Donald L. Klipstein says:
May 9, 2013 at 4:14 pm
John Parsons said on May 7, 2013 at 6:08 pm (in part ):
>The last time carbon dioxide levels were as high as they are today — and
> were sustained at those levels — global temperatures were 5 to 10 degrees
>Fahrenheit higher than they are today, the sea level was approximately 75 to
> 120 feet higher than today, there was no permanent sea ice cap in the Arctic
>and very little ice on Antarctica and Greenland,” according to UCLA’s
>department of Earth and space sciences and the department of atmospheric
>and oceanic sciences.
I suspect this is in reference to some time at least several million years ago,
when Antarctica was not in its current location and had less ice.
————————————————————–
I don’t know to which epoch Mr. Parsons refers, but as recently as the Pliocene Epoch, Antarctica was glaciated under CO2 concentrations of 400 ppm. The West Antarctic Ice Sheet did periodically collapse, but not because of magic gas levels. Climate cooled after ~3 mya, when the Panama Isthmus interrupted tropical-temperate oceanic circulation, leading to the Pleistocene glaciation.

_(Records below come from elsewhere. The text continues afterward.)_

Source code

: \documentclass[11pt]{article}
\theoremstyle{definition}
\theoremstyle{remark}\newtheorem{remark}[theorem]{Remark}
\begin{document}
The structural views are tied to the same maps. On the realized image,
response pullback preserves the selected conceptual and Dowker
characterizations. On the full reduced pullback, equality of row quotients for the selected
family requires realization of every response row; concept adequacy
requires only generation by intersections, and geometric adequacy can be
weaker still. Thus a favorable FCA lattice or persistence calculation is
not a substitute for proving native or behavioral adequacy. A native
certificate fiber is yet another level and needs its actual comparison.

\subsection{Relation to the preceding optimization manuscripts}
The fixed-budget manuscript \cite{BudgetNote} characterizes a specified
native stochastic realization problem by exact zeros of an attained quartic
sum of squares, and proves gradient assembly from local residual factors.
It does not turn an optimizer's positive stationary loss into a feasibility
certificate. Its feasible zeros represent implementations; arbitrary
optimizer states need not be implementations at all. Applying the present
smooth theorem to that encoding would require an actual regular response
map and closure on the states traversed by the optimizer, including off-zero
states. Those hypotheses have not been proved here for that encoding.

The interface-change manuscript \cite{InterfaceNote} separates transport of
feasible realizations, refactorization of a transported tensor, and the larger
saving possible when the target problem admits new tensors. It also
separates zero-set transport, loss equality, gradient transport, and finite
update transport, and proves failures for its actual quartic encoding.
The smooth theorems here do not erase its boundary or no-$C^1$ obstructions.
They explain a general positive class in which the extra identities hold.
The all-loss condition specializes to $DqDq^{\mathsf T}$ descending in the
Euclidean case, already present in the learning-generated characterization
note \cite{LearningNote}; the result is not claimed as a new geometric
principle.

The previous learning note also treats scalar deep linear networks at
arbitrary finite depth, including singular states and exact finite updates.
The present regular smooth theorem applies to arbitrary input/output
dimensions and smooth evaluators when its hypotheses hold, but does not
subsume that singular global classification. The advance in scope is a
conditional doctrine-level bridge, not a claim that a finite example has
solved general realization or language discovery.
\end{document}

Warmunistas have recently tried lamely and counter-factually to attribute the onset of Antarctic glaciation at the Eocene-Oligocene boundary to CO2 levels rather than to the opening of deep oceanic channels creating the Southern Ocean, isolating the continent. As usual, they confuse cause and effect.

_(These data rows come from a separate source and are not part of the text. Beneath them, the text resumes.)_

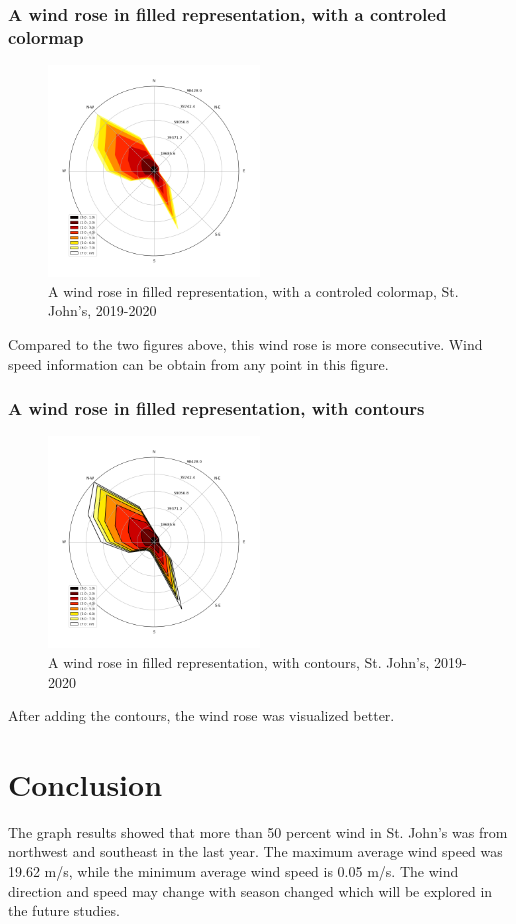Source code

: \documentclass[10pt]{report}
\begin{document}
\subsection{A wind rose in filled representation, with a controled colormap}
 \begin{figure}[h!]
    \centering
    \includegraphics[width=0.50\textwidth]{images/figure4.png}
    \caption{A wind rose in filled representation, with a controled colormap, St. John's, 2019-2020}
    \label{fig: PaleBlueDot}    
\end{figure}
Compared to the two figures above, this wind rose is more consecutive. Wind speed information can be obtain from any point in this figure.

\subsection{A wind rose in filled representation, with contours}
 \begin{figure}[h!]
    \centering
    \includegraphics[width=0.50\textwidth]{images/figure5.png}
    \caption{A wind rose in filled representation, with contours, St. John's, 2019-2020}
    \label{fig: PaleBlueDot}    
\end{figure}
After adding the contours, the wind rose was visualized better.
 
 \chapter{Conclusion}
 The graph results showed that more than 50 percent wind in St. John's was from northwest and southeast in the last year. The maximum average wind speed was 19.62 m/s, while the minimum average wind speed is 0.05 m/s. The wind direction and speed may change with season changed which will be explored in the future studies.

\printbibliography
\end{document}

Perhaps Mr. Parsons is indeed referring to the Pliocene Epoch (5.3 to 2.6 mya). Global average temperature in the mid-Pliocene (3.3 to 3.0 mya) was two to three degrees C higher than now, with sea level over 75 feet higher. Extensive glaciation over Greenland occurred in the late Pliocene after three million years ago, with the closing of Panama Strait (there may previously have been a small ice sheet on Greenland southern tip, due to wetter conditions there than in the Arctic). That CO2 was probably around 400 ppm then doesn’t explain the onset of vast ice sheets.

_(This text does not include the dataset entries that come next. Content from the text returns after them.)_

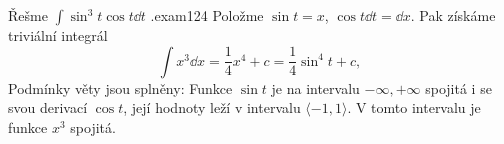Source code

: \begin{mathexam}{Řešme \(\int\sin^3t\cos t\dd{t}\) \hfill\cite[s.~261]{Brabec1989}.}{exam124}
  Položme \(\sin t = x\), \(\cos t\dd{t} =\dd{x}\). Pak získáme triviální integrál
  \begin{equation*}
    \int x^3\dd{x} = \frac{1}{4}x^4 + c = \frac{1}{4}\sin^4t + c,
  \end{equation*}
  Podmínky věty jsou splněny: Funkce \(\sin t\) je na intervalu \(-\infty, +\infty\) spojitá i se
  svou derivací \(\cos t\), její hodnoty leží v intervalu \(\langle-1,1\rangle\). V tomto intervalu
  je funkce \(x^3\) spojitá. 
\end{mathexam}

Andy G, I’m glad to hear that you are currently teaching and that it is so much more rewarding for you. David P. would probably say that if you were teaching a million years ago (or so), you would NOT like it and the students would say, “Get lost,” and life will soon be that way again if you don’t start riding your bicycle to work every day. LOL.
I think David is just grumpy because his brother Alan’s rock band made the big time and David’s did not.
@acementhead: When you correct someone who correct, by saying they’re wrong, and never come back to comment, could that make you a troll? 400 parts per million is 0.40%.
No Mario
400ppm is 0.04%
get a calculator.. type 400 divided by 1,000,000 then times by 100 to change it to a percentage.
0.04% !!
like 4c in $100
Mario Lento says:
May 9, 2013 at 7:41 pm
acementhead did come back, see http://wattsupwiththat.com/2013/05/07/what-400-ppm-of-co2-in-the-atmosphere-looks-like/#comment-1299915
He was only wrong once, you’re wrong twice.